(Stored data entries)
---------------

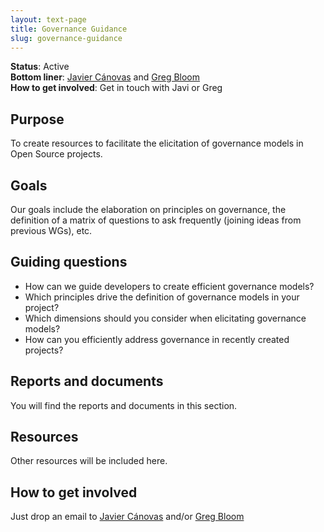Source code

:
 ```yaml
---
layout: text-page
title: Governance Guidance
slug: governance-guidance
---
```


**Status**: Active<br>
**Bottom liner**: [Javier Cánovas](https://twitter.com/jlcanovas) and [Greg Bloom](mailto:bloom@gregbloom.org)<br>
**How to get involved**: Get in touch with Javi or Greg 

## Purpose

To create resources to facilitate the elicitation of governance models in Open Source projects.

## Goals

Our goals include the elaboration on principles on governance, the definition of a matrix of questions to ask frequently (joining ideas from previous WGs), etc.

## Guiding questions

* How can we guide developers to create efficient governance models?
* Which principles drive the definition of governance models in your project?
* Which dimensions should you consider when elicitating governance models?
* How can you efficiently address governance in recently created projects?

## Reports and documents

You will find the reports and documents in this section.

## Resources

Other resources will be included here.

## How to get involved

Just drop an email to [Javier Cánovas](https://twitter.com/jlcanovas) and/or [Greg Bloom](mailto:bloom@gregbloom.org)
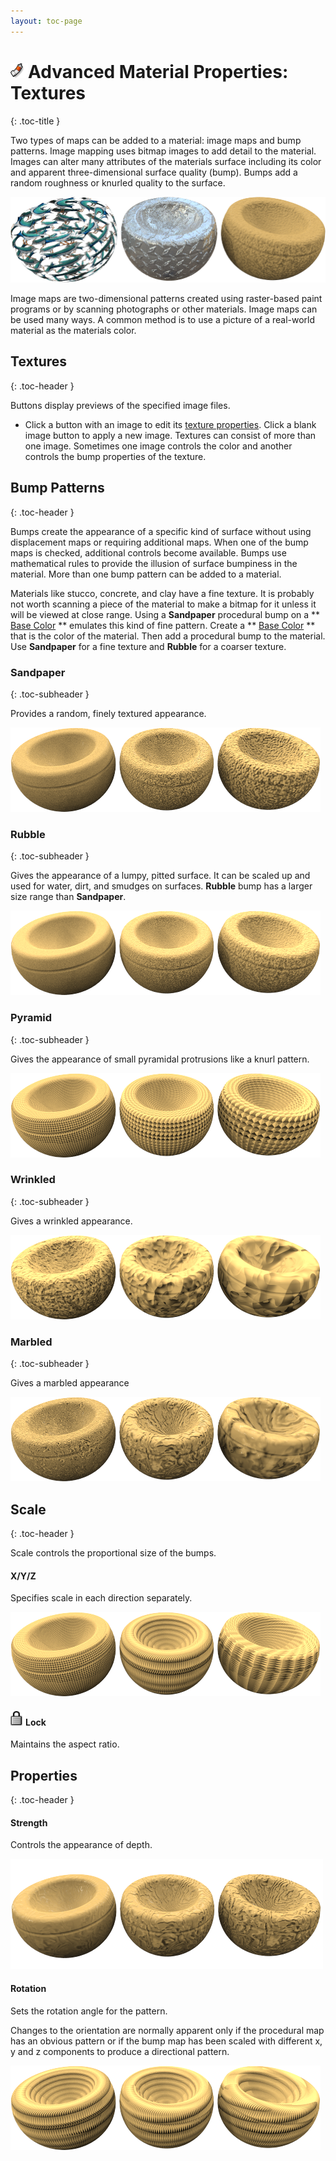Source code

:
 ```yaml
---
layout: toc-page
---
```



# <img src="../image/icon-materials.png"/>Advanced Material Properties: Textures
{: .toc-title }

Two types of maps can be added to a material: image maps and bump patterns. Image mapping uses bitmap images to add detail to the material. Images can alter many attributes of the materials surface including its color and apparent three-dimensional surface quality (bump). Bumps add a random roughness or knurled quality to the surface.

<img src="textures.png"/>

Image maps are two-dimensional patterns created using raster-based paint programs or by scanning photographs or other materials. Image maps can be used many ways. A common method is to use a picture of a real-world material as the materials color.


## Textures
{: .toc-header }

Buttons display previews of the specified image files.

 * Click a button with an image to edit its [texture properties](texture-properties-main.html). Click a blank image button to apply a new image.
Textures can consist of more than one image. Sometimes one image controls the color and another controls the bump properties of the texture.


## Bump Patterns
{: .toc-header }

Bumps create the appearance of a specific kind of surface without using displacement maps or requiring additional maps. When one of the bump maps is checked, additional controls become available. Bumps use mathematical rules to provide the illusion of surface bumpiness in the material. More than one bump pattern can be added to a material.

Materials like stucco, concrete, and clay have a fine texture. It is probably not worth scanning a piece of the material to make a bitmap for it unless it will be viewed at close range. Using a **Sandpaper** procedural bump on a ** [Base Color](advanced-material-properties-main.html#color) ** emulates this kind of fine pattern. Create a ** [Base Color](advanced-material-properties-main.html#color) ** that is the color of the material. Then add a procedural bump to the material. Use **Sandpaper** for a fine texture and **Rubble** for a coarser texture.


### Sandpaper
{: .toc-subheader }

Provides a random, finely textured appearance.

<img src="sandpaper.png"/>


### Rubble
{: .toc-subheader }

Gives the appearance of a lumpy, pitted surface. It can be scaled up and used for water, dirt, and smudges on surfaces. **Rubble** bump has a larger size range than **Sandpaper**.

<img src="rubble.png"/>


### Pyramid
{: .toc-subheader }

Gives the appearance of small pyramidal protrusions like a knurl pattern.

<img src="pyramid.png"/>


### Wrinkled
{: .toc-subheader }

Gives a wrinkled appearance.

<img src="wrinkled.png"/>


### Marbled
{: .toc-subheader }

Gives a marbled appearance

<img src="marbled.png"/>


## Scale
{: .toc-header }

Scale controls the proportional size of the bumps.


#### X/Y/Z

Specifies scale in each direction separately.

<img src="texturescalexy.png"/>


#### <img src="lock.png"/>Lock

Maintains the aspect ratio.


## Properties
{: .toc-header }


#### Strength

Controls the appearance of depth.

<img src="texturestrength.png"/>


#### Rotation

Sets the rotation angle for the pattern.

Changes to the orientation are normally apparent only if the procedural map has an obvious pattern or if the bump map has been scaled with different x, y and z components to produce a directional pattern.

<img src="texturerotated.png"/>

---------------

**Exercise instructions**: What is needed is an exact copy of the data, without any pictures.

**The completed task**:
Source code

:
 ```yaml
---
layout: text-page
title: Governance Guidance
slug: governance-guidance
---
```


**Status**: Active<br>
**Bottom liner**: [Javier Cánovas](https://twitter.com/jlcanovas) and [Greg Bloom](mailto:bloom@gregbloom.org)<br>
**How to get involved**: Get in touch with Javi or Greg 

## Purpose

To create resources to facilitate the elicitation of governance models in Open Source projects.

## Goals

Our goals include the elaboration on principles on governance, the definition of a matrix of questions to ask frequently (joining ideas from previous WGs), etc.

## Guiding questions

* How can we guide developers to create efficient governance models?
* Which principles drive the definition of governance models in your project?
* Which dimensions should you consider when elicitating governance models?
* How can you efficiently address governance in recently created projects?

## Reports and documents

You will find the reports and documents in this section.

## Resources

Other resources will be included here.

## How to get involved

Just drop an email to [Javier Cánovas](https://twitter.com/jlcanovas) and/or [Greg Bloom](mailto:bloom@gregbloom.org)
Source code

:
 ```yaml
---
layout: toc-page
---
```



# <img src="../image/icon-materials.png"/>Advanced Material Properties: Textures
{: .toc-title }

Two types of maps can be added to a material: image maps and bump patterns. Image mapping uses bitmap images to add detail to the material. Images can alter many attributes of the materials surface including its color and apparent three-dimensional surface quality (bump). Bumps add a random roughness or knurled quality to the surface.

<img src="textures.png"/>

Image maps are two-dimensional patterns created using raster-based paint programs or by scanning photographs or other materials. Image maps can be used many ways. A common method is to use a picture of a real-world material as the materials color.


## Textures
{: .toc-header }

Buttons display previews of the specified image files.

 * Click a button with an image to edit its [texture properties](texture-properties-main.html). Click a blank image button to apply a new image.
Textures can consist of more than one image. Sometimes one image controls the color and another controls the bump properties of the texture.


## Bump Patterns
{: .toc-header }

Bumps create the appearance of a specific kind of surface without using displacement maps or requiring additional maps. When one of the bump maps is checked, additional controls become available. Bumps use mathematical rules to provide the illusion of surface bumpiness in the material. More than one bump pattern can be added to a material.

Materials like stucco, concrete, and clay have a fine texture. It is probably not worth scanning a piece of the material to make a bitmap for it unless it will be viewed at close range. Using a **Sandpaper** procedural bump on a ** [Base Color](advanced-material-properties-main.html#color) ** emulates this kind of fine pattern. Create a ** [Base Color](advanced-material-properties-main.html#color) ** that is the color of the material. Then add a procedural bump to the material. Use **Sandpaper** for a fine texture and **Rubble** for a coarser texture.


### Sandpaper
{: .toc-subheader }

Provides a random, finely textured appearance.

<img src="sandpaper.png"/>


### Rubble
{: .toc-subheader }

Gives the appearance of a lumpy, pitted surface. It can be scaled up and used for water, dirt, and smudges on surfaces. **Rubble** bump has a larger size range than **Sandpaper**.

<img src="rubble.png"/>


### Pyramid
{: .toc-subheader }

Gives the appearance of small pyramidal protrusions like a knurl pattern.

<img src="pyramid.png"/>


### Wrinkled
{: .toc-subheader }

Gives a wrinkled appearance.

<img src="wrinkled.png"/>


### Marbled
{: .toc-subheader }

Gives a marbled appearance

<img src="marbled.png"/>


## Scale
{: .toc-header }

Scale controls the proportional size of the bumps.


#### X/Y/Z

Specifies scale in each direction separately.

<img src="texturescalexy.png"/>


#### <img src="lock.png"/>Lock

Maintains the aspect ratio.


## Properties
{: .toc-header }


#### Strength

Controls the appearance of depth.

<img src="texturestrength.png"/>


#### Rotation

Sets the rotation angle for the pattern.

Changes to the orientation are normally apparent only if the procedural map has an obvious pattern or if the bump map has been scaled with different x, y and z components to produce a directional pattern.

<img src="texturerotated.png"/>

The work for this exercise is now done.